I want to convert a Flow[In, Out, Mat] into a Flow[In, Try[Out]], NotUsed]. The following works for me:

  def `try`[In, Out, Mat](flow: Flow[In, Out, Mat])(implicit ec: ExecutionContext, materializer: Materializer): Flow[In, Try[Out], NotUsed] = {
    def fut(in: In): Future[Try[Out]] = {
      Source.single(in).via(flow).map(Success(_)).runWith(Sink.last)
        .recover[Try[Out]] {
          case t: Throwable => Failure(t)
        }
    }
    Flow[In].mapAsync(1)(fut)
  }

but it involves a mapAsync which I would like to avoid.
I tried writing a graph stage based on Recover, but that turned out to be a dead end because by the time it is executed
the in port is already closed. Using a SupervisionStrategy did not help either. Is there a better solution?

Thanks for any suggestion!

If what you are after is a take an arbitrary Flow[A, B] and make any element that fails in any operator in it and turn it into an in stream failure, there is no such tool, and to make one would have to be about building it into the Akka stream engine. Since stages can change the type, batch, re-order elements and fan out and in into more complex graphs I think this would be somewhere between very hard and impossible to achieve.

The best way is probably to make sure to compose in other ways such places where logic could fail, for example wrap .map operations with Try directly, and use Future.transform to lift the internal Try of futures into a Future[Try] before using them with .mapAsync.

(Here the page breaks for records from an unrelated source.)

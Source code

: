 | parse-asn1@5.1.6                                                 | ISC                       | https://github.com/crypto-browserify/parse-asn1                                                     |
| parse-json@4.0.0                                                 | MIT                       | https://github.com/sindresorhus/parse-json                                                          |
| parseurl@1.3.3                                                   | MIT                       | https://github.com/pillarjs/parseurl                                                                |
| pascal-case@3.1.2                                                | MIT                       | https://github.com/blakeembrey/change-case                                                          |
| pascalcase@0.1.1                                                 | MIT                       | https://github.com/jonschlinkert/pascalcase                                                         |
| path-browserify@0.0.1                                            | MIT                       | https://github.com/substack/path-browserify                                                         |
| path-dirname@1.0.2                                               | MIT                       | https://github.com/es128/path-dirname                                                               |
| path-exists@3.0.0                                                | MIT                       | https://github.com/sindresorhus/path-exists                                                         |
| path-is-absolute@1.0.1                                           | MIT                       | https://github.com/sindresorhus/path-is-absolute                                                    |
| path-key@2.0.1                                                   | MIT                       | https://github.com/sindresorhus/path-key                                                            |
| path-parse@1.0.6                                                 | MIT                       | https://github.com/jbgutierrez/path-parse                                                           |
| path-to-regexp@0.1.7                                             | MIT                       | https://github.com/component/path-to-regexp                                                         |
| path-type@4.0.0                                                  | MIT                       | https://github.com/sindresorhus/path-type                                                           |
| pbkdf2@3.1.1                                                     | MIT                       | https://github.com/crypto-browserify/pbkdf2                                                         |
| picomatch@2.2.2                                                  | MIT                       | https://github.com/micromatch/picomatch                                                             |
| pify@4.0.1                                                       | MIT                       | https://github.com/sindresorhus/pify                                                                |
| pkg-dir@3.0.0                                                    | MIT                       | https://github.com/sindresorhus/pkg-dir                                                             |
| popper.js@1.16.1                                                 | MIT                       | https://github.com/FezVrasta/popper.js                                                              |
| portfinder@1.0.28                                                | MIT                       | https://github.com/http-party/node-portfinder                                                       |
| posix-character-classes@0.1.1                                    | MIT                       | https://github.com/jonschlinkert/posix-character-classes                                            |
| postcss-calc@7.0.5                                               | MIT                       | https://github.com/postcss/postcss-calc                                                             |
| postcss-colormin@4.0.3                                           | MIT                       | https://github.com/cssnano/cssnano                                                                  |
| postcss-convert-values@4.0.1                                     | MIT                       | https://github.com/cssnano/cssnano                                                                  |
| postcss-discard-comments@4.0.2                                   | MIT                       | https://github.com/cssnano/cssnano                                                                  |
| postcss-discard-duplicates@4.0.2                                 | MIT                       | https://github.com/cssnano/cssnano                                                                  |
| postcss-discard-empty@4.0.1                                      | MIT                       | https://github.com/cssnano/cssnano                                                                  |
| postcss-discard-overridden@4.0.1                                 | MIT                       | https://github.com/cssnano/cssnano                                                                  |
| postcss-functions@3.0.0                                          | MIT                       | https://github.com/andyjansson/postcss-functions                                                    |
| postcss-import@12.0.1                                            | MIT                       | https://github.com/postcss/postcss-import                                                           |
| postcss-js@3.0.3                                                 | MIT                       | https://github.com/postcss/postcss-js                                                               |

The only alternative I can think of would be to take each element and materialize into a new instance of that Flow that only handles one element to know if that succeeded or failed. That will be very inefficient since it needs to start up a stream engine for each element.

Thank you @johanandren. Unfortunately I do not have access to a mapping function f: A => B, all I have is the Flow[A, B, _] itself. My context is the composition of pre-built flows into integration pipelines using control elements that model if, pattern matches, loops, try etc. and of course also plain via.

Unless I misunderstand, it is your suggested alternative that I have implemented. I should have been more concerned about the extra materialization rather than the subsequent mapAsyc in my post.
The flows I want to convert typically involve communication with external systems and/or processing requests and responses using Alpakka components, so I am hoping that the additional materialization costs are negligible in comparison.

Correctly understood :)

And you thought on other overhead being greater also makes sense, but depends on the use case (how many elements, how many different of these will be running etc.) so make sure to benchmark and verify that it lives up to whatever throughput you need.

Can’t you defensive program this out? If you build the flow from the prebuilt things, can’t you catch the “bad” elements at the beginning of the flow? Also are you sure, that you can’t make the pre-built flows safe? (I mean fix the lib or other code to generate/wrap/handle safe values only.)

For me, every time I tried to do sth like this, the problem rooted in the context, and I needed to fix the context and not the symptom.

Btw the .runWith(Sink.last) is probably not what you want… You want Sink.seq and mapConcat the elements back (if your flow really can absorb and generate elements).

Thank you so much @tg44 for your last comment - it helped me fill a gap in my implementation. I always assumed that my Try would only be used around a flow that emits at most one element, but never checked. Fortunately I can - Try is parameterized with two sequences of steps (building blocks), each of which is either a transformer, splitter or aggregator, or a logical construct like Try. One sequence models the try block, the other the catch block. So for the resp. composites I also know what type of element they emit (must be compatible) and if the result is a transformer.
I can defensively program around an atomic transformer, but not around the other type of steps or a composite.
I appreciate the words of caution - have seen similar in other posts. If only there was a supervision strategy that does not drop the faulty element (and kept the exception)!